The last tractor to roll off the line at Meltham, on March 11 1988 a two- wheel drive 1594 was spirited away by parent company Case to North America.
However, in recent years great work by individuals in the David Brown Tractor Club led to the repatriation of the tractor back to West Yorkshire, where it is now on display at the David Brown Tractor Club Museum a stone’s throw from the factory where it was built.
Five years before production ended the David Brown name had been phased out in favour of the Case logo, with the launch of the 94 Series tractors in October 1983.
This new range was introduced to overcome shortcomings of the DB 90 series launched in 1979.
David Brown regarded the 90 series launch as a hopeful sign of its future. Such were the high hopes that Monte Carlo was chosen as the venue for the launch.
Although in some respects the new 90 range was just a change of tin work and cabs, other changes were made but interference from Case in the US led to many shortcomings.
The excellent engineering and testing departments at Meltham identified the problems and rectified them for the new 94 range.
The choice of colours for the 94 series was an interesting one as new US regulations regarding leaded paint made Power Red too expensive to produce in unleaded format, so black was chosen for the skid unit.
The more cynical David Brown technicians suggested the black paint was chosen to mask the oil leaks that often plagued DB tractors.
The 94 series consisted of the 1194 at 48hp, the 1294 at 61hp, the 1394 at 72hp and the 1494 at 76hp, while an all-new 1594 sat at 95hp and finally the 1694 at 108hp. These were all built at Meltham.
The larger 2094 121hp model and the 2294 at 141hp and two artics, the 4694 rated at 236hp and the top end 4894 with 277hp, were produced in Racine, Wisconsin.
In 1985 International Harvester was in severe financial bother thanks to a world-wide tractor sales slump, poor industrial relations and trying to increase its presence in the construction sector. Such was its vulnerable state it came to a merger agreement with Case in early 1985.
David Brown’s future came immediately under threat, but the 94 series was to continue in a new colour scheme of IH Red tin work, black skid units and black and silver wheels.
This merger made sense to Case and to IH; it gave Case a larger footprint in world markets and it saved much of IH.
The situation in the UK initially saw an integrated range turned out in the new colour scheme.

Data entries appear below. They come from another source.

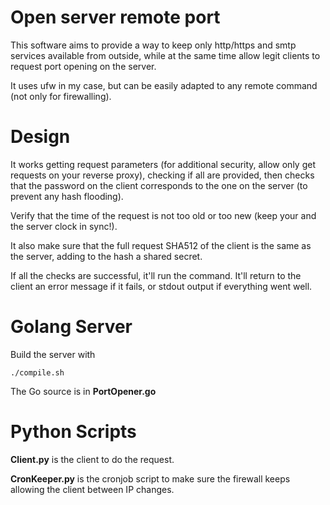 # Open server remote port

This software aims to provide a way to keep only http/https and smtp services available from outside, while at the same time allow legit clients to request port opening on the server.

It uses ufw in my case, but can be easily adapted to any remote command (not only for firewalling).

# Design

It works getting request parameters (for additional security, allow only get requests on your reverse proxy), checking if all are provided, then checks that the password on the client corresponds to the one on the server (to prevent any hash flooding).

Verify that the time of the request is not too old or too new (keep your and the server clock in sync!).

It also make sure that the full request SHA512 of the client is the same as the server, adding to the hash a shared secret.

If all the checks are successful, it'll run the command. It'll return to the client an error message if it fails, or stdout output if everything went well.

# Golang Server

Build the server with

`./compile.sh`

The Go source is in **PortOpener.go**

# Python Scripts

**Client.py** is the client to do the request.

**CronKeeper.py** is the cronjob script to make sure the firewall keeps allowing the client between IP changes.
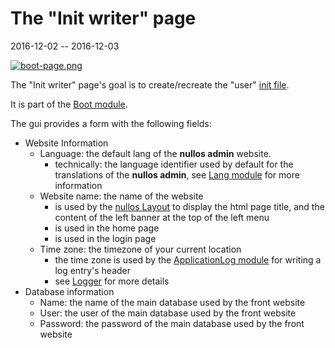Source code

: The "Init writer" page
=====================
2016-12-02 -- 2016-12-03


[![boot-page.png](https://s19.postimg.org/3xdg52wgz/boot_page.png)](https://postimg.org/image/u5okuggkf/)



The "Init writer" page's goal is to create/recreate the "user" [init file](https://github.com/lingtalfi/nullos-admin/tree/master/doc/official/core-concepts/init-file.md).

It is part of the [Boot module](https://github.com/lingtalfi/nullos-admin/tree/master/doc/official/modules/boot-module.md).


The gui provides a form with the following fields:


- Website Information
    - Language: the default lang of the **nullos admin** website.
        - technically: the language identifier used by default for the translations of the **nullos admin**, see [Lang module](https://github.com/lingtalfi/nullos-admin/tree/master/doc/official/modules/lang-module.md) for more information
    - Website name: the name of the website
        - is used by the [nullos Layout](https://github.com/lingtalfi/nullos-admin/tree/master/doc/official/core-concepts/layout/nullos-layout.md) to display the html page title, and the content of the left banner at the top of the left menu
        - is used in the home page
        - is used in the login page
    - Time zone: the timezone of your current location 
        - the time zone is used by the [ApplicationLog module](https://github.com/lingtalfi/nullos-admin/tree/master/doc/official/modules/applicationlog-module.md) for writing a log entry's header
        - see [Logger](https://github.com/lingtalfi/nullos-admin/tree/master/doc/official/core-concepts/logger.md) for more details
- Database information
    - Name: the name of the main database used by the front website
    - User: the user of the main database used by the front website
    - Password: the password of the main database used by the front website
    

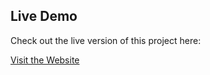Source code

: ## Live Demo

Check out the live version of this project here:

[Visit the Website](https://team-organizer-se.vercel.app/)
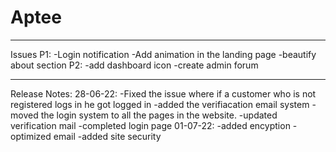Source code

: # Aptee
**********************************************************************************************************
Issues
P1:
-Login notification
-Add animation in the landing page
-beautify about section
P2:
-add dashboard icon
-create admin forum

**********************************************************************************************************
Release Notes:
28-06-22: 
-Fixed the issue where if a customer who is not registered logs in he got logged in
-added the verifiacation email system
-moved the login system to all the pages in the website.
-updated verification mail
-completed login page
01-07-22:
-added encyption
-optimized email
-added site security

The 1394, 1494, 1594 and 1694 models continued to be made at Meltham, with the 1194 and 1294 models dropped to avoid conflicting with IH models. They were sold alongside International 85 Series models built at Doncaster and the larger German-built IH models.
However, some serious rationalisation had to be carried out among the dealership network which was now virtually double the size it needed to be. In many cases it was the David Brown dealers who faced the axe.
Ironically the 72hp 1394 was the biggest-selling tractor in this power bracket, and David Brown’s famed frugality on fuel would have made them a big hit today.
However, the dated three-bearing crankshaft engines would have meant DB/Case having to invest fortunes to develop new power plants.
A design team at Meltham was tasked with planning a new tractor range under the P100 programme, but following the rationalisation of the Case IH brand the team was relocated to the IH plant at Neuss in West Germany.
The outcome was the introduction of the Case IH Maxxum range, with Neuss-built engines assembled into tractors fitted with transmissions built at the IH Saint-Dizier plant in France.
The P100 programme initially intended engines to be built at Meltham, and then British Leyland offered to build them at Bathgate in return for Meltham taking over BL’s tractor business. Cummins in Darlington also threw their hat into the ring for engine production contracts.
The Case IH merger ended the speculation and finally ended the production of tractors at Meltham.
The last tractors carried the David Brown name and white rose of York and red rose of Lancaster emblem relating to DB factories at Meltham and Leigh.
In 1987 the tractors had been branded as the Commemorative Edition machines in an attempt to cash-in on the DB heritage and clear stocks quickly. Part of this sales drive was a competition to win an Aston Martin DB 6 car. Aston Martin too were part of the DB family when Sir David Brown bought the company and Lagonda cars in the 1950s.
Who would have believed at the heady launch of the 90 series in Monaco the David Brown name would be gone and the factory’s assembly line out of production in less than a decade?
Despite the gloom of the time the David Brown name lives on, with thousands of the tractors still at work or in preservation.
Fans are catered for by the David Brown Tractor Club and the DMR Machinery Club which caters for fans of all three constituent brands David Brown, Case and International, now under the Case IH banner, which itself is part of CNH after tying in with the New Holland brand.
Indeed the factory remained involved with tractor production as a new company employing many ex DB personal called Meltham Mills Engineering produced gearbox components for many different makes of tractor.
Case IH closed Neuss and shifted production to the former IH plant at Doncaster on the other side of Yorkshire.
It too has closed in recent years, but not before it became the production plant of the McCormick brand which built the successors to the Maxxum before production moved to Italy.
In fact the descendants of the Meltham designed Maxxums, the MTX range, have only been phased out now quite a tribute to the once great name of David Brown.